>>>

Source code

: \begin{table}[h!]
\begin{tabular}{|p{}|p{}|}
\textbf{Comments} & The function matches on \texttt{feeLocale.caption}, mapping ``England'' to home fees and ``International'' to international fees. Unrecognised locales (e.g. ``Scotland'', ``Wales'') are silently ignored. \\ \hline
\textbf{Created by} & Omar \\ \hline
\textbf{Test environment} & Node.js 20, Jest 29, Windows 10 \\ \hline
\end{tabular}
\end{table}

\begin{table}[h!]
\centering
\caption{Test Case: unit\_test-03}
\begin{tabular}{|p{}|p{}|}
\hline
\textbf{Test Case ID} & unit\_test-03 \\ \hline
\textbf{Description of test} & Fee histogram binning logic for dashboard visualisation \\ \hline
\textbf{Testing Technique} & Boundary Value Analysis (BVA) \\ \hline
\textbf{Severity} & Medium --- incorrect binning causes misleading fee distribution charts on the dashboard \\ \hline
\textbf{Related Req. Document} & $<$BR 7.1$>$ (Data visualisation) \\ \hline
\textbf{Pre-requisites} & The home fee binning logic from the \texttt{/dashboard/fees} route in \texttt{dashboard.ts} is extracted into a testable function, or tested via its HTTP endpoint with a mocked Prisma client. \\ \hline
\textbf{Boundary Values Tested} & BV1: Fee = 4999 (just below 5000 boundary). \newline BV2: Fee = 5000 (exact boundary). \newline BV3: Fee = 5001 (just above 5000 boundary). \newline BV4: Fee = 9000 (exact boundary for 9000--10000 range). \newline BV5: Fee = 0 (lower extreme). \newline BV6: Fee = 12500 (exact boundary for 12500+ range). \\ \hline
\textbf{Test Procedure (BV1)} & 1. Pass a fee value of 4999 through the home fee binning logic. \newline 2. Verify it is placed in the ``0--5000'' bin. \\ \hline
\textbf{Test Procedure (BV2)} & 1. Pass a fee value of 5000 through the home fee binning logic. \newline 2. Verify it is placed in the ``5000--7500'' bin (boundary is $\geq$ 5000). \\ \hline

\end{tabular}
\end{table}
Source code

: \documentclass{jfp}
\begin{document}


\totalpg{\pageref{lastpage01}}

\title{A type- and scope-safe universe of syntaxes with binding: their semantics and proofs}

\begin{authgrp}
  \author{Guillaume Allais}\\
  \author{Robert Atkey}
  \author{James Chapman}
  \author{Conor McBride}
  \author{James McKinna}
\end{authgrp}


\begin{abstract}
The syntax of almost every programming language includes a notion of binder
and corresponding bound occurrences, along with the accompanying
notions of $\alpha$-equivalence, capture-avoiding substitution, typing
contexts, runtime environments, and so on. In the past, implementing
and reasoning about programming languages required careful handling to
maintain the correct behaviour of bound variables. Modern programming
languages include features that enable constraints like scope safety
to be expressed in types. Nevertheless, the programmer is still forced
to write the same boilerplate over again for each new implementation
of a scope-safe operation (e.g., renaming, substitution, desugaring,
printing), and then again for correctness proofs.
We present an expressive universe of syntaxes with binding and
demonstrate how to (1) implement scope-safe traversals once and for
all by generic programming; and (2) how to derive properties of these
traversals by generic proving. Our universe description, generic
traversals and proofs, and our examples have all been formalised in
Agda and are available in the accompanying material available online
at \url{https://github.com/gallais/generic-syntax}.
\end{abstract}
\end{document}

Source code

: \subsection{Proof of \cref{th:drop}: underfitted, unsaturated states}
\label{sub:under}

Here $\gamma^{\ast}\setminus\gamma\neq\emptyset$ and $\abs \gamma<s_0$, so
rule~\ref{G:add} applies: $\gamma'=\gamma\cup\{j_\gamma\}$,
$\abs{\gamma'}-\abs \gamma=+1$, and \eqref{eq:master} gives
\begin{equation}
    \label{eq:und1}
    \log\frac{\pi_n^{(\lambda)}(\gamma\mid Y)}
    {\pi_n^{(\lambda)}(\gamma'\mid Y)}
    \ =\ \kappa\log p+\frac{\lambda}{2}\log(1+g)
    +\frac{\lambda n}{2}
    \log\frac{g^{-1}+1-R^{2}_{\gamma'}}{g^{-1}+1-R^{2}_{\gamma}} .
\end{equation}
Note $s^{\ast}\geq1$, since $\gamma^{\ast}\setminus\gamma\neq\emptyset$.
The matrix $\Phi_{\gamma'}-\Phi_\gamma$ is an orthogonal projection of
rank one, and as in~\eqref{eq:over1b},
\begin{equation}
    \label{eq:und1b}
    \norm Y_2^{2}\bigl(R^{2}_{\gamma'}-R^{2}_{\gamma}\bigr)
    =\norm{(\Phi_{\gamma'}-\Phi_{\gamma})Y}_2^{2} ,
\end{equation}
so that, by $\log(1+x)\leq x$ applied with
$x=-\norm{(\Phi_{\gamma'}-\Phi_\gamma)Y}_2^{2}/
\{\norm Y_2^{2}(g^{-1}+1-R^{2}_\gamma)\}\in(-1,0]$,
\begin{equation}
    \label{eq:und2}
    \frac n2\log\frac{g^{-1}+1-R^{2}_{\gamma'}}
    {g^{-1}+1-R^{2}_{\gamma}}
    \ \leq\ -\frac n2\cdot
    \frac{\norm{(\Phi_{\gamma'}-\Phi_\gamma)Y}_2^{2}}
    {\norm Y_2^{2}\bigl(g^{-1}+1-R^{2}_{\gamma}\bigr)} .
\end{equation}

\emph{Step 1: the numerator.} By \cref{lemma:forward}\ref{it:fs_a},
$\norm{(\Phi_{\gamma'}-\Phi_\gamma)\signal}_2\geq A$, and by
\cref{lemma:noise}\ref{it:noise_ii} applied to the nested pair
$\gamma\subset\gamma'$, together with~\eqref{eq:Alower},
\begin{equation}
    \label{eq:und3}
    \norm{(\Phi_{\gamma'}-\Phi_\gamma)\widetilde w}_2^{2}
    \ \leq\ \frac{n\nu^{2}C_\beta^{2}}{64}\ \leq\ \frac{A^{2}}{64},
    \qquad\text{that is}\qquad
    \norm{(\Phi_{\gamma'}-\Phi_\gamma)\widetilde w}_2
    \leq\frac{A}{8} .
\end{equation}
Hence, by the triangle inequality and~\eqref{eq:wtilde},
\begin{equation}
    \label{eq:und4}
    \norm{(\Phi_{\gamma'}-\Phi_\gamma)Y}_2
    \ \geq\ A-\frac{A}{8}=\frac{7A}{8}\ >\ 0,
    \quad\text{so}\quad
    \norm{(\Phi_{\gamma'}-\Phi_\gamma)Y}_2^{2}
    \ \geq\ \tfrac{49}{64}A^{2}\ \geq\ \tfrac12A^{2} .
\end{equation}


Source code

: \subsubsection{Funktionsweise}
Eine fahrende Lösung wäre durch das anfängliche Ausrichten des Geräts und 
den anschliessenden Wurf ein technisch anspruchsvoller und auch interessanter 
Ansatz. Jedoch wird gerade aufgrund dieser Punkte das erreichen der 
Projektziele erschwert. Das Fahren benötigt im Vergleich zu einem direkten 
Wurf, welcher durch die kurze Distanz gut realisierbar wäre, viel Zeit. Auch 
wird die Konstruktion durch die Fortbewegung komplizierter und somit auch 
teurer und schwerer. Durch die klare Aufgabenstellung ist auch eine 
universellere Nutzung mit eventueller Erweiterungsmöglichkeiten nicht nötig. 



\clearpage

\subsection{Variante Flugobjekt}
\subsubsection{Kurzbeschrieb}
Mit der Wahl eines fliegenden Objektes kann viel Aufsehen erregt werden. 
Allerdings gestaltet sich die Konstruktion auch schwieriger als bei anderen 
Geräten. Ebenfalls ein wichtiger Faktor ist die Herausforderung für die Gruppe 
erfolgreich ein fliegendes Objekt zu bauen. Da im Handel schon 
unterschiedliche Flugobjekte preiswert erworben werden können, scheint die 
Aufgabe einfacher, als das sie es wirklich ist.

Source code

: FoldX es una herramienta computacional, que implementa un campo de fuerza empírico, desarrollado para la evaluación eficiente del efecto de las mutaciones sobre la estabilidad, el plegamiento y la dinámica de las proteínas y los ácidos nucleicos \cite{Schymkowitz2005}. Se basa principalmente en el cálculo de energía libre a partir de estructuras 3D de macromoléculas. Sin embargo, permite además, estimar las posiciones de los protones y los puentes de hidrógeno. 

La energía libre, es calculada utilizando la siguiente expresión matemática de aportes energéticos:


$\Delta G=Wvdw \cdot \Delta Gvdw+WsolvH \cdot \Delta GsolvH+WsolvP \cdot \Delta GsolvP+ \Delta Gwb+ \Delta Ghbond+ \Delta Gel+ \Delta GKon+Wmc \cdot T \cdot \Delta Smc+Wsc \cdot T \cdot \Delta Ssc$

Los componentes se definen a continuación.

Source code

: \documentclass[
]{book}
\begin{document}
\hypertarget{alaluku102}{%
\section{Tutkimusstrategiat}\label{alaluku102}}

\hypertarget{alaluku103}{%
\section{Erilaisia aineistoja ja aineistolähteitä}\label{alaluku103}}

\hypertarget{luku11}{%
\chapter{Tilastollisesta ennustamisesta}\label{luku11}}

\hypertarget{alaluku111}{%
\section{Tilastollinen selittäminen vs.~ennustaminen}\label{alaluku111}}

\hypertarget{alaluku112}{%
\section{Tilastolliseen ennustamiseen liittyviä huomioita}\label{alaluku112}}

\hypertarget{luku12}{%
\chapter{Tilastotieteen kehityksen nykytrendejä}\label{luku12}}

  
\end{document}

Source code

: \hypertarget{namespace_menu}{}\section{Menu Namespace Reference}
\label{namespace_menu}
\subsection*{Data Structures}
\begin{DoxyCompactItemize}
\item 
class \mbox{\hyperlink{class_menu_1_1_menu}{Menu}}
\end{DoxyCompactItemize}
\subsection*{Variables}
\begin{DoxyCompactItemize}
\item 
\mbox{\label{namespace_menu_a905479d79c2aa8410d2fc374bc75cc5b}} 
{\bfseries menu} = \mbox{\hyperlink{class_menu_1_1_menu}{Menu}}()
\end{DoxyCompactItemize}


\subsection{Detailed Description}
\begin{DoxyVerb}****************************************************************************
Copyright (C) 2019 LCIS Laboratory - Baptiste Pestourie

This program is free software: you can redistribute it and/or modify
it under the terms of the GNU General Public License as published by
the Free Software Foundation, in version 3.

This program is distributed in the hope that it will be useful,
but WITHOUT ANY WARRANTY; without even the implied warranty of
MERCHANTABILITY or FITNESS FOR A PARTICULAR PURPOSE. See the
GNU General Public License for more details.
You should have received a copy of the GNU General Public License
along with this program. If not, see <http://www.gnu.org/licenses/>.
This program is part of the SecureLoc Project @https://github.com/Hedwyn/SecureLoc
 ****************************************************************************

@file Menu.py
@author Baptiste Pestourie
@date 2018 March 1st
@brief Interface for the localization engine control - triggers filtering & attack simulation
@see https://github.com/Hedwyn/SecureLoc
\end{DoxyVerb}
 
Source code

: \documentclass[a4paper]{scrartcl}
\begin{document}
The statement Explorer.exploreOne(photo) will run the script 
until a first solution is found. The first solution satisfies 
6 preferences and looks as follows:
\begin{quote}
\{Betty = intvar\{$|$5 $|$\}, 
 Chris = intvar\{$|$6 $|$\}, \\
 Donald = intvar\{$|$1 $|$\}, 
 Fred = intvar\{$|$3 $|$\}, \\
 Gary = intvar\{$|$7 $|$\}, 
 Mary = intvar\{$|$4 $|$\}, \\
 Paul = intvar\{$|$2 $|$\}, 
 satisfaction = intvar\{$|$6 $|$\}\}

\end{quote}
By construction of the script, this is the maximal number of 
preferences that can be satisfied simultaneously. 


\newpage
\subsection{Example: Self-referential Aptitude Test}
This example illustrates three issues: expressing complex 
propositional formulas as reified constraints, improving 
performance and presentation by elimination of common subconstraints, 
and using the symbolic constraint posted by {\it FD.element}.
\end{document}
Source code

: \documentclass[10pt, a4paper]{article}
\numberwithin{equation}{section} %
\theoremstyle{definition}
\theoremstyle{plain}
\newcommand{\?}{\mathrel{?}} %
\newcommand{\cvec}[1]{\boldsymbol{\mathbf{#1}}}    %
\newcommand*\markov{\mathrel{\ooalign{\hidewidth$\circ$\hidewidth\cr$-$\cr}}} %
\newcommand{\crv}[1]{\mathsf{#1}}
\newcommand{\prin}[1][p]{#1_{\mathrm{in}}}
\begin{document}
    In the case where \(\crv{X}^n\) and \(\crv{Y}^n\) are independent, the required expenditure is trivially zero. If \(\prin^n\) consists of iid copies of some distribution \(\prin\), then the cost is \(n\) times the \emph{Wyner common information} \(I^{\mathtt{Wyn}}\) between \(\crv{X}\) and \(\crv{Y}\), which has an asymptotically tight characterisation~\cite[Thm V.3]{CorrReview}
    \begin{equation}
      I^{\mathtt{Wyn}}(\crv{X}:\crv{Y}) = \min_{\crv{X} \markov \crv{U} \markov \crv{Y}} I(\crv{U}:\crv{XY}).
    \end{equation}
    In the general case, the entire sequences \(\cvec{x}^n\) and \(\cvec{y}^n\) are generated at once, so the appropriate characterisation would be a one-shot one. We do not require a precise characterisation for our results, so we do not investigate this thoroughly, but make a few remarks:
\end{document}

<<<

**Problem to work on**:
Using the records above, copy word for word the line with "preferences that can", the line with "performance and presentation", and every line between them.

**Result of this exercise**:
preferences that can be satisfied simultaneously. 


\newpage
\subsection{Example: Self-referential Aptitude Test}
This example illustrates three issues: expressing complex 
propositional formulas as reified constraints, improving 
performance and presentation by elimination of common subconstraints, 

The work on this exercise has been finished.